→ **Work required**: Only the lines from the first line of the data through the line containing "## 3. 自定义规则 route.json" belong in the answer, transcribed exactly; pictures do not.

Start of Exercise data

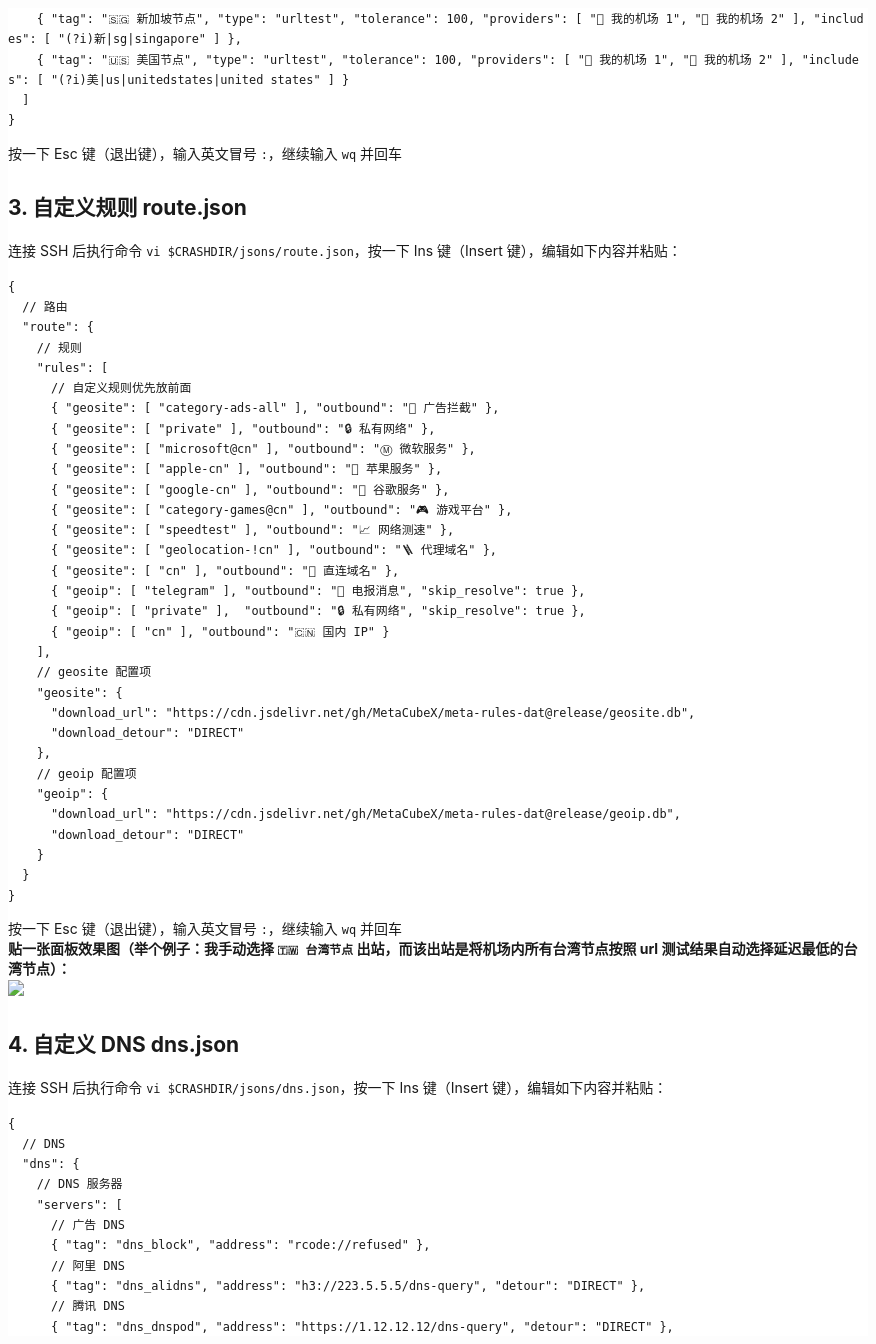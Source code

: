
 ```
    { "tag": "🇸🇬 新加坡节点", "type": "urltest", "tolerance": 100, "providers": [ "🛫 我的机场 1", "🛫 我的机场 2" ], "includes": [ "(?i)新|sg|singapore" ] },
    { "tag": "🇺🇸 美国节点", "type": "urltest", "tolerance": 100, "providers": [ "🛫 我的机场 1", "🛫 我的机场 2" ], "includes": [ "(?i)美|us|unitedstates|united states" ] }
  ]
}
```
按一下 Esc 键（退出键），输入英文冒号 `:`，继续输入 `wq` 并回车
## 3. 自定义规则 route.json
连接 SSH 后执行命令 `vi $CRASHDIR/jsons/route.json`，按一下 Ins 键（Insert 键），编辑如下内容并粘贴：
```
{
  // 路由
  "route": {
    // 规则
    "rules": [
      // 自定义规则优先放前面
      { "geosite": [ "category-ads-all" ], "outbound": "🛑 广告拦截" },
      { "geosite": [ "private" ], "outbound": "🔒 私有网络" },
      { "geosite": [ "microsoft@cn" ], "outbound": "Ⓜ️ 微软服务" },
      { "geosite": [ "apple-cn" ], "outbound": "🍎 苹果服务" },
      { "geosite": [ "google-cn" ], "outbound": "📢 谷歌服务" },
      { "geosite": [ "category-games@cn" ], "outbound": "🎮 游戏平台" },
      { "geosite": [ "speedtest" ], "outbound": "📈 网络测速" },
      { "geosite": [ "geolocation-!cn" ], "outbound": "🪜 代理域名" },
      { "geosite": [ "cn" ], "outbound": "🔗 直连域名" },
      { "geoip": [ "telegram" ], "outbound": "📲 电报消息", "skip_resolve": true },
      { "geoip": [ "private" ],  "outbound": "🔒 私有网络", "skip_resolve": true },
      { "geoip": [ "cn" ], "outbound": "🇨🇳 国内 IP" }
    ],
    // geosite 配置项
    "geosite": {
      "download_url": "https://cdn.jsdelivr.net/gh/MetaCubeX/meta-rules-dat@release/geosite.db",
      "download_detour": "DIRECT"
    },
    // geoip 配置项
    "geoip": {
      "download_url": "https://cdn.jsdelivr.net/gh/MetaCubeX/meta-rules-dat@release/geoip.db",
      "download_detour": "DIRECT"
    }
  }
}
```
按一下 Esc 键（退出键），输入英文冒号 `:`，继续输入 `wq` 并回车  
**贴一张面板效果图（举个例子：我手动选择 `🇹🇼 台湾节点` 出站，而该出站是将机场内所有台湾节点按照 url 测试结果自动选择延迟最低的台湾节点）：**  
<img src="https://github.com/DustinWin/clash_singbox-tutorials/assets/45238096/e04a650c-5c88-4852-bbaa-38cc85ec5036" width="60%"/>

## 4. 自定义 DNS dns.json
连接 SSH 后执行命令 `vi $CRASHDIR/jsons/dns.json`，按一下 Ins 键（Insert 键），编辑如下内容并粘贴：
```
{
  // DNS
  "dns": {
    // DNS 服务器
    "servers": [
      // 广告 DNS
      { "tag": "dns_block", "address": "rcode://refused" },
      // 阿里 DNS
      { "tag": "dns_alidns", "address": "h3://223.5.5.5/dns-query", "detour": "DIRECT" },
      // 腾讯 DNS
      { "tag": "dns_dnspod", "address": "https://1.12.12.12/dns-query", "detour": "DIRECT" },
```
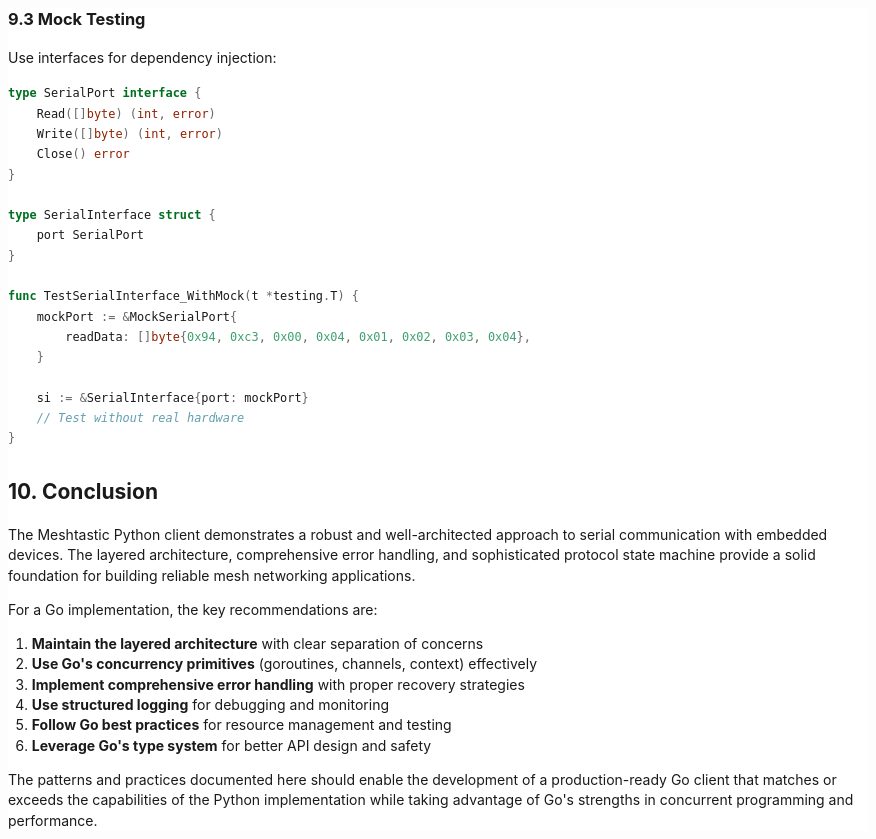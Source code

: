 ### 9.3 Mock Testing

Use interfaces for dependency injection:

```go
type SerialPort interface {
    Read([]byte) (int, error)
    Write([]byte) (int, error)
    Close() error
}

type SerialInterface struct {
    port SerialPort
}

func TestSerialInterface_WithMock(t *testing.T) {
    mockPort := &MockSerialPort{
        readData: []byte{0x94, 0xc3, 0x00, 0x04, 0x01, 0x02, 0x03, 0x04},
    }
    
    si := &SerialInterface{port: mockPort}
    // Test without real hardware
}
```

## 10. Conclusion

The Meshtastic Python client demonstrates a robust and well-architected approach to serial communication with embedded devices. The layered architecture, comprehensive error handling, and sophisticated protocol state machine provide a solid foundation for building reliable mesh networking applications.

For a Go implementation, the key recommendations are:

1. **Maintain the layered architecture** with clear separation of concerns
2. **Use Go's concurrency primitives** (goroutines, channels, context) effectively
3. **Implement comprehensive error handling** with proper recovery strategies
4. **Use structured logging** for debugging and monitoring
5. **Follow Go best practices** for resource management and testing
6. **Leverage Go's type system** for better API design and safety

The patterns and practices documented here should enable the development of a production-ready Go client that matches or exceeds the capabilities of the Python implementation while taking advantage of Go's strengths in concurrent programming and performance.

End of Exercise data

→ **Solution to the problem**:
Source code

:
 ```
    { "tag": "🇸🇬 新加坡节点", "type": "urltest", "tolerance": 100, "providers": [ "🛫 我的机场 1", "🛫 我的机场 2" ], "includes": [ "(?i)新|sg|singapore" ] },
    { "tag": "🇺🇸 美国节点", "type": "urltest", "tolerance": 100, "providers": [ "🛫 我的机场 1", "🛫 我的机场 2" ], "includes": [ "(?i)美|us|unitedstates|united states" ] }
  ]
}
```
按一下 Esc 键（退出键），输入英文冒号 `:`，继续输入 `wq` 并回车
## 3. 自定义规则 route.json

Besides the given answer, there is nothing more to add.